Automating cognitive tasks: fact or fiction?
What is intelligence?
There is a long-standing debate in philosophical, psychological and educational circles about how to understand and measure intelligence. Is intelligence actually a singular thing that can be pointed to and measured, for example, by an IQ test? Or are there multiple kinds of intelligence whose existence and behaviors only come to light when individuals confront specific kinds of context in life?
Howard Gardner, a well-respected Harvard professor of education, proposed seven different, distinguishable “intelligence modalities,” or frames of mind, including: musical, visual/spatial, verbal, logical/mathematical, bodily/kinesthetic, interpersonal and intrapersonal. (In later work, he proposed up to three additional “intelligences.”) But in his view, any expression of these intelligences is conditioned by the context experienced by the individual. He uses the example of famous chess champion Bobby Fisher and questions whether his particular spatial or logical intelligence would have been apparent if he had grown up in a culture without chess?

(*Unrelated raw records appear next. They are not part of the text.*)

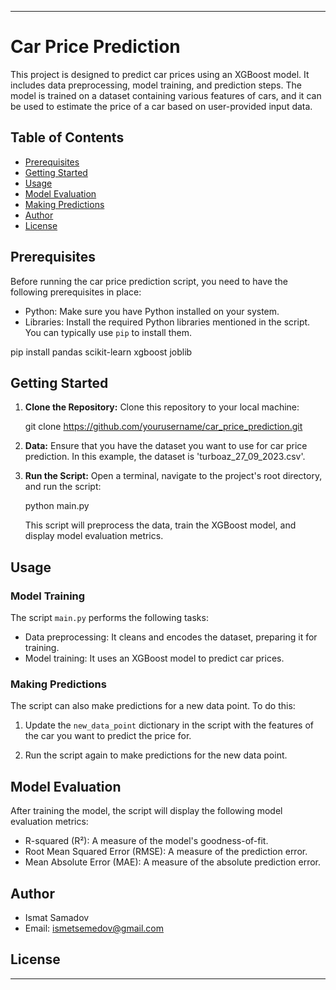 ---

# Car Price Prediction
This project is designed to predict car prices using an XGBoost model. It includes data preprocessing, model training, and prediction steps. The model is trained on a dataset containing various features of cars, and it can be used to estimate the price of a car based on user-provided input data.

## Table of Contents

- [Prerequisites](#prerequisites)
- [Getting Started](#getting-started)
- [Usage](#usage)
- [Model Evaluation](#model-evaluation)
- [Making Predictions](#making-predictions)
- [Author](#author)
- [License](#license)

## Prerequisites

Before running the car price prediction script, you need to have the following prerequisites in place:

- Python: Make sure you have Python installed on your system.
- Libraries: Install the required Python libraries mentioned in the script. You can typically use `pip` to install them. 

pip install pandas scikit-learn xgboost joblib


## Getting Started

1. **Clone the Repository:**
   Clone this repository to your local machine:

   
   git clone https://github.com/yourusername/car_price_prediction.git
   

2. **Data:**
   Ensure that you have the dataset you want to use for car price prediction. In this example, the dataset is 'turboaz_27_09_2023.csv'.

3. **Run the Script:**
   Open a terminal, navigate to the project's root directory, and run the script:

   python main.py

   This script will preprocess the data, train the XGBoost model, and display model evaluation metrics.

## Usage

### Model Training

The script `main.py` performs the following tasks:

- Data preprocessing: It cleans and encodes the dataset, preparing it for training.
- Model training: It uses an XGBoost model to predict car prices.

### Making Predictions

The script can also make predictions for a new data point. To do this:

1. Update the `new_data_point` dictionary in the script with the features of the car you want to predict the price for.

2. Run the script again to make predictions for the new data point.

## Model Evaluation

After training the model, the script will display the following model evaluation metrics:

- R-squared (R²): A measure of the model's goodness-of-fit.
- Root Mean Squared Error (RMSE): A measure of the prediction error.
- Mean Absolute Error (MAE): A measure of the absolute prediction error.

## Author

- Ismat Samadov
- Email: ismetsemedov@gmail.com

## License
------

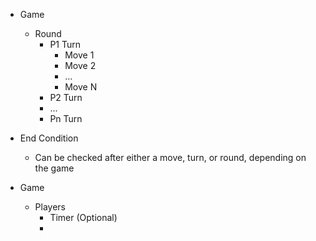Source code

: * Game
	* Round
		* P1 Turn
			* Move 1
			* Move 2
			* ...
			* Move N
		* P2 Turn
		* ...
		* Pn Turn

* End Condition
	* Can be checked after either a move, turn, or round, depending on the game

* Game
	* Players
		* Timer (Optional)
		* 
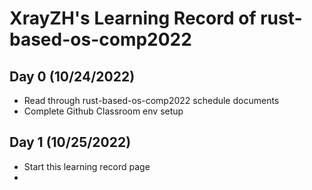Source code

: # XrayZH's Learning Record of rust-based-os-comp2022

## Day 0 (10/24/2022)
- Read through rust-based-os-comp2022 schedule documents
- Complete Github Classroom env setup

## Day 1 (10/25/2022)
- Start this learning record page
- 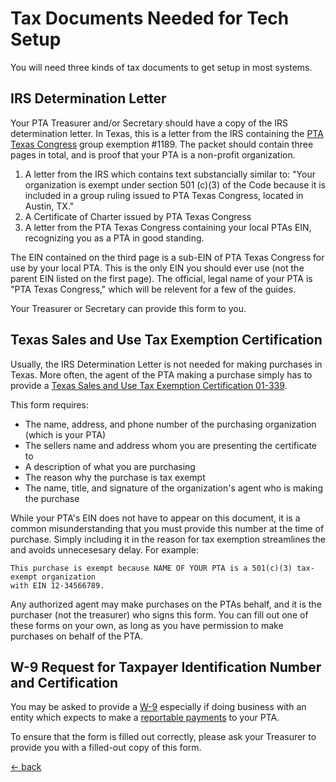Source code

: # Tax Documents Needed for Tech Setup
You will need three kinds of tax documents to get setup in most systems.

## IRS Determination Letter
Your PTA Treasurer and/or Secretary should have a copy of the IRS determination letter.  In Texas, this is a letter from the IRS containing the [PTA Texas Congress](https://www.charitynavigator.org/ein/741054403) group exemption #1189.  The packet should contain three pages in total, and is proof that your PTA is a non-profit organization.

1. A letter from the IRS which contains text substancially similar to: "Your organization is exempt under section 501 (c)(3) of the Code because it is included in a group ruling issued to PTA Texas Congress, located in Austin, TX."
2. A Certificate of Charter issued by PTA Texas Congress
3. A letter from the PTA Texas Congress containing your local PTAs EIN, recognizing you as a PTA in good standing.

The EIN contained on the third page is a sub-EIN of PTA Texas Congress for use by your local PTA.  This is the only EIN you should ever use (not the parent EIN listed on the first page).  The official, legal name of your PTA is "PTA Texas Congress," which will be relevent for a few of the guides.

Your Treasurer or Secretary can provide this form to you.

## Texas Sales and Use Tax Exemption Certification
Usually, the IRS Determination Letter is not needed for making purchases in Texas.  More often, the agent of the PTA making a purchase simply has to provide a [Texas Sales and Use Tax Exemption Certification 01-339](https://comptroller.texas.gov/forms/01-339.pdf).

This form requires:

- The name, address, and phone number of the purchasing organization (which is your PTA)
- The sellers name and address whom you are presenting the certificate to
- A description of what you are purchasing
- The reason why the purchase is tax exempt
- The name, title, and signature of the organization's agent who is making the purchase

While your PTA's EIN does not have to appear on this document, it is a common misunderstanding that you must provide this number at the time of purchase.  Simply including it in the reason for tax exemption streamlines the and avoids unnecesesary delay.  For example:

    This purchase is exempt because NAME OF YOUR PTA is a 501(c)(3) tax-exempt organization
    with EIN 12-34566789.

Any authorized agent may make purchases on the PTAs behalf, and it is the purchaser (not the treasurer) who signs this form.  You can fill out one of these forms on your own, as long as you have permission to make purchases on behalf of the PTA.

## W-9 Request for Taxpayer Identification Number and Certification
You may be asked to provide a [W-9](https://www.irs.gov/pub/irs-pdf/fw9.pdf) especially if doing business with an entity which expects to make a [reportable payments](https://www.irs.gov/forms-pubs/about-form-1099-misc) to your PTA.

To ensure that the form is filled out correctly, please ask your Treasurer to provide you with a filled-out copy of this form.

[<- back](./README.md)

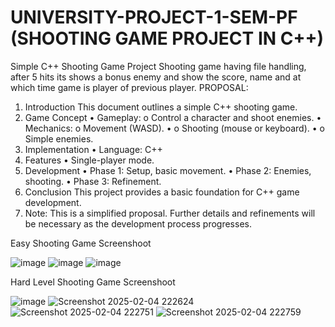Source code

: # UNIVERSITY-PROJECT-1-SEM-PF (SHOOTING GAME PROJECT IN C++)
Simple
C++ Shooting Game Project
 Shooting game having file handling, after 5 hits its shows a bonus enemy and show the score, name and at which time game is player of previous player.
PROPOSAL:
1.	Introduction 
This document outlines a simple C++ shooting game.
2.	Game Concept
•	Gameplay: 
o	Control a character and shoot enemies. 
•	Mechanics: 
o	Movement (WASD). • 
o	Shooting (mouse or keyboard). • 
o	Simple enemies. 
3.	Implementation
•	Language: C++ 
4.	Features
•	Single-player mode. 
5.	Development 
•	Phase 1: Setup, basic movement. 
•	Phase 2: Enemies, shooting. 
•	Phase 3: Refinement. 
6.	Conclusion
 This project provides a basic foundation for C++ game development. 
7.	Note: 
This is a simplified proposal. Further details and refinements will be necessary as the development process progresses.

Easy Shooting Game Screenshoot

![image](https://github.com/user-attachments/assets/636a5f2c-b9a9-411a-aa4c-cc3f57b0b8a4)
![image](https://github.com/user-attachments/assets/0675f4b5-1922-4781-aed9-00cbc9353613)
![image](https://github.com/user-attachments/assets/fbe333c4-5bc3-4715-bc4e-8d8a70d3cd50)

Hard Level Shooting Game Screenshoot

![image](https://github.com/user-attachments/assets/6da7b08d-e685-4943-9d5d-ff5bc7939422)
![Screenshot 2025-02-04 222624](https://github.com/user-attachments/assets/492edd7b-7cde-44bd-a4a6-36e900191a95)
![Screenshot 2025-02-04 222751](https://github.com/user-attachments/assets/aa8c7896-74c8-4cc7-8a9d-fc634ad8c3e7)
![Screenshot 2025-02-04 222759](https://github.com/user-attachments/assets/6fb35ca0-8dd6-4cde-b9b8-9561bb8b7248)





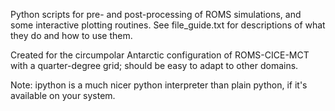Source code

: Python scripts for pre- and post-processing of ROMS simulations, and some interactive plotting routines. See file_guide.txt for descriptions of what they do and how to use them.

Created for the circumpolar Antarctic configuration of ROMS-CICE-MCT with a quarter-degree grid; should be easy to adapt to other domains.

Note: ipython is a much nicer python interpreter than plain python, if it's available on your system.


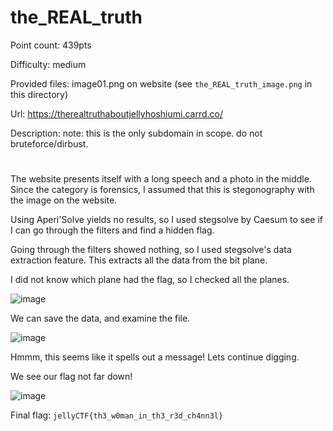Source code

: # the_REAL_truth
Point count: 439pts

Difficulty: medium

Provided files: image01.png on website (see `the_REAL_truth_image.png` in this directory)

Url: https://therealtruthaboutjellyhoshiumi.carrd.co/

Description: note: this is the only subdomain in scope. do not bruteforce/dirbust.

# 

The website presents itself with a long speech and a photo in the middle. Since the category is forensics, I assumed that this is stegonography with the image on the website. 

Using Aperi'Solve yields no results, so I used stegsolve by Caesum to see if I can go through the filters and find a hidden flag.

Going through the filters showed nothing, so I used stegsolve's data extraction feature. This extracts all the data from the bit plane.

I did not know which plane had the flag, so I checked all the planes.

![image](https://github.com/sa1181405/pbchocolate-private-writeups/assets/170969470/57a564a3-b506-4803-80f3-98ae623fc422)

We can save the data, and examine the file.

![image](https://github.com/sa1181405/pbchocolate-private-writeups/assets/170969470/61ae6a0e-3b1a-44d9-8495-a94a0f196db6)

Hmmm, this seems like it spells out a message! Lets continue digging.

We see our flag not far down!

![image](https://github.com/sa1181405/pbchocolate-private-writeups/assets/170969470/94e1bd72-664a-4069-9948-3c0d6217cfee)


Final flag: `jellyCTF{th3_w0man_in_th3_r3d_ch4nn3l}`
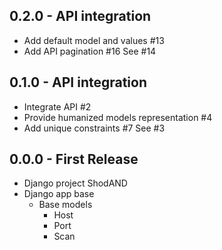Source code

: ## 0.2.0 - API integration
* Add default model and values #13
* Add API pagination #16
See #14


## 0.1.0 - API integration
* Integrate API #2
* Provide humanized models representation #4
* Add unique constraints #7
See #3


## 0.0.0 - First Release
* Django project ShodAND
* Django app base
  * Base models
    * Host
    * Port
    * Scan

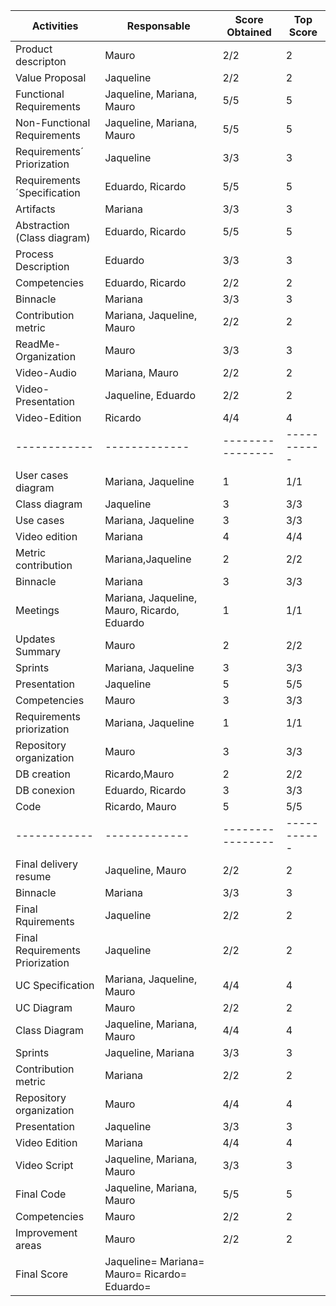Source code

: | Activities | Responsable | Score Obtained | Top Score |
|------------|-------------|----------------|-----------|
|Product descripton| Mauro | 2/2 | 2 |
|Value Proposal| Jaqueline| 2/2 | 2 |
|Functional Requirements| Jaqueline, Mariana, Mauro| 5/5 | 5 |
|Non-Functional Requirements| Jaqueline, Mariana, Mauro| 5/5 |5 | 
|Requirements´ Priorization| Jaqueline | 3/3 |3 |
|Requirements´Specification| Eduardo, Ricardo|5/5 |5 |
| Artifacts | Mariana |3/3 |3 | 
|Abstraction (Class diagram)| Eduardo, Ricardo| 5/5|5 |
|Process Description| Eduardo|3/3 | 3|
|Competencies| Eduardo, Ricardo| 2/2|2|
|Binnacle| Mariana| 3/3 |3|
|Contribution metric| Mariana, Jaqueline, Mauro|2/2 |2|
|ReadMe- Organization| Mauro|3/3| 3|
|Video-Audio| Mariana, Mauro| 2/2| 2|
|Video-Presentation|Jaqueline, Eduardo| 2/2 | 2| 
|Video-Edition| Ricardo | 4/4| 4|
|------------|-------------|----------------|-----------|
|User cases diagram|Mariana, Jaqueline |1 |1/1  |
|Class diagram|Jaqueline|3|3/3|
|Use cases|Mariana, Jaqueline | 3| 3/3|
|Video edition| Mariana |4 | 4/4|
|Metric contribution| Mariana,Jaqueline | 2| 2/2|
|Binnacle| Mariana| 3|3/3|
|Meetings| Mariana, Jaqueline, Mauro, Ricardo, Eduardo| 1 | 1/1|
|Updates Summary| Mauro| 2|2/2|
|Sprints| Mariana, Jaqueline|3|3/3|
|Presentation| Jaqueline| 5| 5/5|
|Competencies|Mauro| 3|3/3|
|Requirements priorization| Mariana, Jaqueline| 1|1/1|
|Repository organization|Mauro| 3|3/3|
|DB creation|Ricardo,Mauro| 2|2/2|
|DB conexion| Eduardo, Ricardo| 3| 3/3|
|Code|Ricardo, Mauro| 5|5/5|
|------------|-------------|----------------|-----------|
|Final delivery resume|Jaqueline, Mauro|2/2|2|
|Binnacle| Mariana|3/3 |3|
|Final Rquirements|Jaqueline|2/2|2|
|Final Requirements Priorization|Jaqueline|2/2|2|
|UC Specification|Mariana, Jaqueline, Mauro|4/4|4|
|UC Diagram|Mauro|2/2|2|
|Class Diagram |Jaqueline, Mariana, Mauro|4/4|4|
|Sprints|Jaqueline, Mariana|3/3|3|
|Contribution metric|Mariana|2/2|2|
|Repository organization|Mauro|4/4|4|
|Presentation |Jaqueline|3/3|3|
|Video Edition|Mariana|4/4|4|
|Video Script|Jaqueline, Mariana, Mauro|3/3|3|
|Final Code|Jaqueline, Mariana, Mauro|5/5|5|
|Competencies|Mauro|2/2|2|
|Improvement areas|Mauro|2/2|2
|Final Score|Jaqueline=     Mariana=    Mauro=    Ricardo=   Eduardo=  |
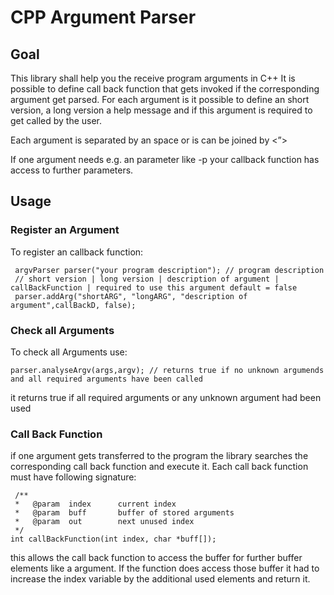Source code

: # CPP Argument Parser
## Goal
This library shall help you the receive program arguments in C++
It is possible to define call back function that gets invoked if the corresponding argument get parsed.
For each argument is it possible to define an short version, a long version a help message and if this argument is required to get called by the user.

Each argument is separated by an space or is can be joined by  <”>

If one argument needs e.g. an parameter like -p <portNumber> your callback function has access to further parameters.

## Usage
	
### Register an Argument
To register an callback function:

     argvParser parser("your program description"); // program description
     // short version | long version | description of argument | callBackFunction | required to use this argument default = false
     parser.addArg("shortARG", "longARG", "description of argument",callBackD, false);


### Check all Arguments
To check all Arguments use:

    parser.analyseArgv(args,argv); // returns true if no unknown argumends and all required arguments have been called 

it returns true if all required arguments or any unknown argument had been used

### Call Back Function
if one argument gets transferred to the program the library searches the corresponding call back function and execute it. 
Each call back function must have following signature:

     /**
     *   @param  index  	current index
     *   @param  buff 		buffer of stored arguments
     *   @param  out    	next unused index
     */
    int callBackFunction(int index, char *buff[]);

this allows the call back function to access the buffer for further buffer elements like a argument. 
If the function does access those buffer it had to increase the index variable by the additional used elements and return it. 
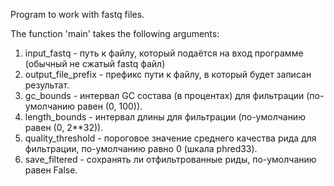 Program to work with fastq files.

The function 'main' takes the following arguments:
1. input_fastq - путь к файлу, который подаётся на вход программе (обычный не сжатый fastq файл)
2. output_file_prefix - префикс пути к файлу, в который будет записан результат. 
3. gc_bounds - интервал GC состава (в процентах) для фильтрации (по-умолчанию равен (0, 100)).
4. length_bounds - интервал длины для фильтрации (по-умолчанию равен (0, 2**32)).
5. quality_threshold - пороговое значение среднего качества рида для фильтрации, по-умолчанию равно 0 (шкала phred33).
6. save_filtered - сохранять ли отфильтрованные риды, по-умолчанию равен False.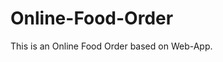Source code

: # Online-Food-Order

This is an Online Food Order based on Web-App.














































































































































































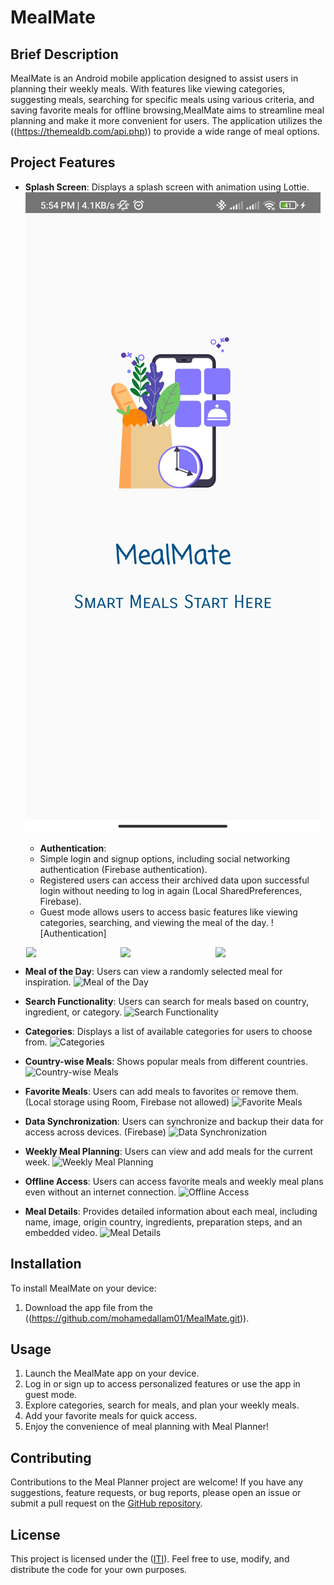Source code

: # MealMate

## Brief Description
MealMate is an Android mobile application designed to assist users in planning their weekly meals. With features like viewing categories, suggesting meals, searching for specific meals using various criteria, and saving favorite meals for offline browsing,MealMate aims to streamline meal planning and make it more convenient for users. The application utilizes the ((https://themealdb.com/api.php)) to provide a wide range of meal options.

## Project Features
- **Splash Screen**: Displays a splash screen with animation using Lottie.
  ![Splash Screen](https://github.com/mohamedallam01/MealMate/blob/master/screenshots/splash%20screen.jpg?raw=true)

  - **Authentication**:
  - Simple login and signup options, including social networking authentication (Firebase authentication).
  - Registered users can access their archived data upon successful login without needing to log in again (Local SharedPreferences, Firebase).
  - Guest mode allows users to access basic features like viewing categories, searching, and viewing the meal of the day.
  ![Authentication]
<div style="display:flex; justify-content:center;">
    <img src="[url_to_image1](https://github.com/mohamedallam01/MealMate/blob/master/screenshots/register_login.jpg?raw=true)" width="30%">
    <img src="[url_to_image2](https://github.com/mohamedallam01/MealMate/blob/master/screenshots/registeration%20form.jpg?raw=true)" width="30%">
    <img src="[url_to_image3](https://github.com/mohamedallam01/MealMate/blob/master/screenshots/login.jpg?raw=true)" width="30%">
</div>

- **Meal of the Day**: Users can view a randomly selected meal for inspiration.
  ![Meal of the Day](url_to_image1)

- **Search Functionality**: Users can search for meals based on country, ingredient, or category.
  ![Search Functionality](url_to_image2)

- **Categories**: Displays a list of available categories for users to choose from.
  ![Categories](url_to_image3)

- **Country-wise Meals**: Shows popular meals from different countries.
  ![Country-wise Meals](url_to_image4)

- **Favorite Meals**: Users can add meals to favorites or remove them. (Local storage using Room, Firebase not allowed)
  ![Favorite Meals](url_to_image5)

- **Data Synchronization**: Users can synchronize and backup their data for access across devices. (Firebase)
  ![Data Synchronization](url_to_image6)

- **Weekly Meal Planning**: Users can view and add meals for the current week.
  ![Weekly Meal Planning](url_to_image7)

- **Offline Access**: Users can access favorite meals and weekly meal plans even without an internet connection.
  ![Offline Access](url_to_image8)



- **Meal Details**: Provides detailed information about each meal, including name, image, origin country, ingredients, preparation steps, and an embedded video.
  ![Meal Details](url_to_image10)




## Installation
To install MealMate on your device:

1. Download the app file from the ((https://github.com/mohamedallam01/MealMate.git)).


## Usage
1. Launch the MealMate app on your device.
2. Log in or sign up to access personalized features or use the app in guest mode.
3. Explore categories, search for meals, and plan your weekly meals.
4. Add your favorite meals for quick access.
5. Enjoy the convenience of meal planning with Meal Planner!

## Contributing
Contributions to the Meal Planner project are welcome! If you have any suggestions, feature requests, or bug reports, please open an issue or submit a pull request on the [GitHub repository](https://github.com/mohamedallam01/MealMate.git).

## License
This project is licensed under the ([ITI](https://iti.gov.eg/)). Feel free to use, modify, and distribute the code for your own purposes.
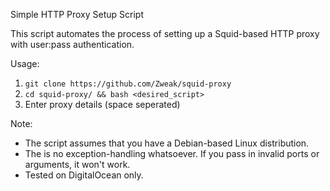 Simple HTTP Proxy Setup Script

This script automates the process of setting up a Squid-based HTTP proxy with user:pass authentication. 

Usage:

1. `git clone https://github.com/Zweak/squid-proxy`
2. `cd squid-proxy/ && bash <desired_script>`
3. Enter proxy details (space seperated)

Note:
- The script assumes that you have a Debian-based Linux distribution.
- The is no exception-handling whatsoever. If you pass in invalid ports or arguments, it won't work.
- Tested on DigitalOcean only.

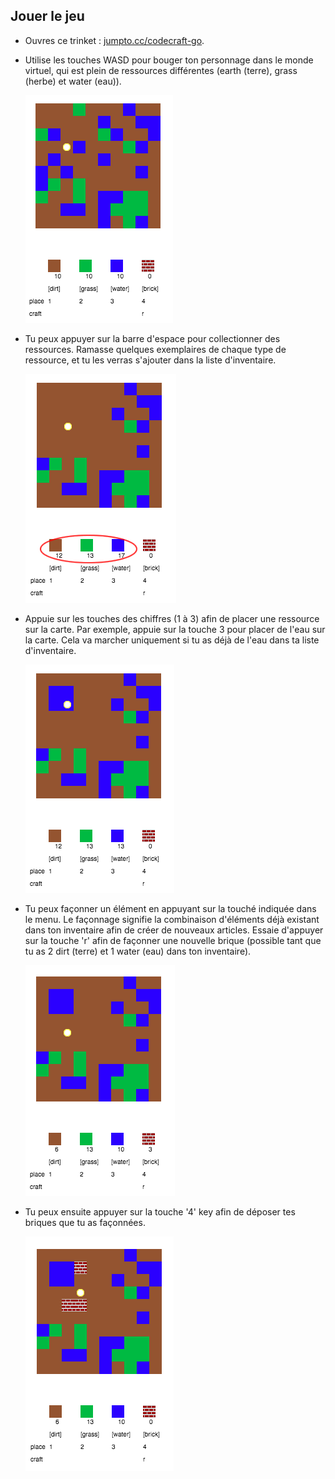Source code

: ## Jouer le jeu



+ Ouvres ce trinket : <a href="http://jumpto.cc/codecraft-go" target="_blank">jumpto.cc/codecraft-go</a>.

+ Utilise les touches WASD pour bouger ton personnage dans le monde virtuel, qui est plein de ressources différentes (earth (terre), grass (herbe) et water (eau)).

    ![screenshot](images/craft-move.png)

+ Tu peux appuyer sur la barre d'espace pour collectionner des ressources. Ramasse quelques exemplaires de chaque type de ressource, et tu les verras s'ajouter dans la liste d'inventaire.

    ![screenshot](images/craft-pickup.png)

+ Appuie sur les touches des chiffres (1 à 3) afin de placer une ressource sur la carte. Par exemple, appuie sur la touche 3 pour placer de l'eau sur la carte. Cela va marcher uniquement si tu as déjà de l'eau dans ta liste d'inventaire.

    ![screenshot](images/craft-place-water.png)

+ Tu peux façonner un élément en appuyant sur la touché indiquée dans le menu. Le façonnage signifie la combinaison d'éléments déjà existant dans ton inventaire afin de créer de nouveaux articles. Essaie d'appuyer sur la touche 'r' afin de façonner une nouvelle brique (possible tant que tu as 2 dirt (terre) et 1 water (eau) dans ton inventaire).

    ![screenshot](images/craft-craft-brick.png)

+ Tu peux ensuite appuyer sur la touche '4' key afin de déposer tes briques que tu as façonnées.

    ![screenshot](images/craft-place-brick.png)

So, the way we approach the strategy for machine intelligence and its work is going to make a huge difference in the kinds of systems we end up with. If we take the “singular thing” intelligence approach, like recreating a Hal that can run all aspects of the business, we might target an IQ of 150+ and start working hard on artificial general intelligence. However, virtually no one, including the AI research community, believes that this kind of system will be achievable for decades, if ever.
A fragmented process
So, it appears that a more fragmented approach, one that reflects multiple kinds of intelligences, is the primary practical strategy available today. This strategy must understand and incorporate the dependencies of intelligence on context, a thing we rather take for granted when operating with human beings, but which is in need of rethinking for the Intelligence Economy. If we want to use artificial “intelligence” to build a bot to accomplish work, we will have to focus on understanding the intelligence or intelligences required to accomplish specific cognitive tasks and work through them to engineer a machine that can have a positive impact on the business.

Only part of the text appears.